What this task involves – Go through the data and copy every line in which "cpartList" appears.

(Stored data entries)
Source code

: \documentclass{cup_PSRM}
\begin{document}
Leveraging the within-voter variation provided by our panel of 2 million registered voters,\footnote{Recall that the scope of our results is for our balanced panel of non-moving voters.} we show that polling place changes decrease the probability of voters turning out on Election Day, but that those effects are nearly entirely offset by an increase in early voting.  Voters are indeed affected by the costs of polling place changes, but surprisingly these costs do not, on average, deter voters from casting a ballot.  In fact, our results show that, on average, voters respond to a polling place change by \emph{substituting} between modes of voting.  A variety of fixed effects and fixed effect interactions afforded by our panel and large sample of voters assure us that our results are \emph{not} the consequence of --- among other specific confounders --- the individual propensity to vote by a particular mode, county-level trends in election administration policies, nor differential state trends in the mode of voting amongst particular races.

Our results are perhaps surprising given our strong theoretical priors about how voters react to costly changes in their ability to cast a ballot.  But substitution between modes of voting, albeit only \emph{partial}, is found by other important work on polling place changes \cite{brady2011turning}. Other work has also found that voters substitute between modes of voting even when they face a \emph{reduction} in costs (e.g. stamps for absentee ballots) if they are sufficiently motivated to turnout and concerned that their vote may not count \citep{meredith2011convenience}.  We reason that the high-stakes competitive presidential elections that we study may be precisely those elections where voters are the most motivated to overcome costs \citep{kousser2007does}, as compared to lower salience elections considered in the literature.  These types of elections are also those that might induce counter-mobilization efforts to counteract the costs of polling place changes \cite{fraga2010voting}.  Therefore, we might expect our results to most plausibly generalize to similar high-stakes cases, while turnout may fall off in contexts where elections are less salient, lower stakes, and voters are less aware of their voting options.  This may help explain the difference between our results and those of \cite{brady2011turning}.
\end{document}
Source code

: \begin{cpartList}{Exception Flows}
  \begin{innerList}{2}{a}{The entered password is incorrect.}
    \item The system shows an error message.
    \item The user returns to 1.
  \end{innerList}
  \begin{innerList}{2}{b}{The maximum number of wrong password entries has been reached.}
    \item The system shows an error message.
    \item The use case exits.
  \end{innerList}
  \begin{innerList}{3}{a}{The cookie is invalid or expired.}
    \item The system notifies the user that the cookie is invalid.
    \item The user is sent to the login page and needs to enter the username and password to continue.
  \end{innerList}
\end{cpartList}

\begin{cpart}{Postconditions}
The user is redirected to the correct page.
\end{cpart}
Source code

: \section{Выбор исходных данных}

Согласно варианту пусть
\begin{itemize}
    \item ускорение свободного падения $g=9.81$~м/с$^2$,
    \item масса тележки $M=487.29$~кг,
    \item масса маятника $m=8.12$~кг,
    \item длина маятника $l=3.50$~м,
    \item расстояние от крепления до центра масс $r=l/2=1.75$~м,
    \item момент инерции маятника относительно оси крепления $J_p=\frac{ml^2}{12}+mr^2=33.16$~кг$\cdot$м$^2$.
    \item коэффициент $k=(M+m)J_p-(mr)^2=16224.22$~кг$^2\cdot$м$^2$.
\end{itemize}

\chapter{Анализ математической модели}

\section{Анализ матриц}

Reply –
: \begin{cpartList}{Exception Flows}
\end{cpartList}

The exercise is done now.